### Your objective
What follows is a listing to transcribe exactly, leaving the pictures out.

### Dataset content
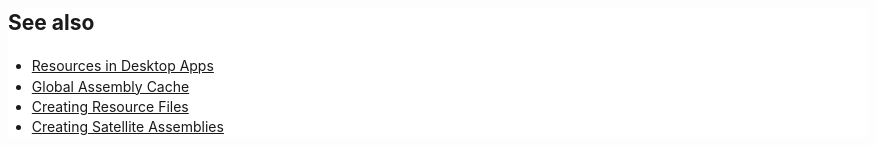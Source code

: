 ## See also
- [Resources in Desktop Apps](../../../docs/framework/resources/index.md)
- [Global Assembly Cache](../../../docs/framework/app-domains/gac.md)
- [Creating Resource Files](../../../docs/framework/resources/creating-resource-files-for-desktop-apps.md)
- [Creating Satellite Assemblies](../../../docs/framework/resources/creating-satellite-assemblies-for-desktop-apps.md)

### Response
Source code

: ## See also
- [Resources in Desktop Apps](../../../docs/framework/resources/index.md)
- [Global Assembly Cache](../../../docs/framework/app-domains/gac.md)
- [Creating Resource Files](../../../docs/framework/resources/creating-resource-files-for-desktop-apps.md)
- [Creating Satellite Assemblies](../../../docs/framework/resources/creating-satellite-assemblies-for-desktop-apps.md)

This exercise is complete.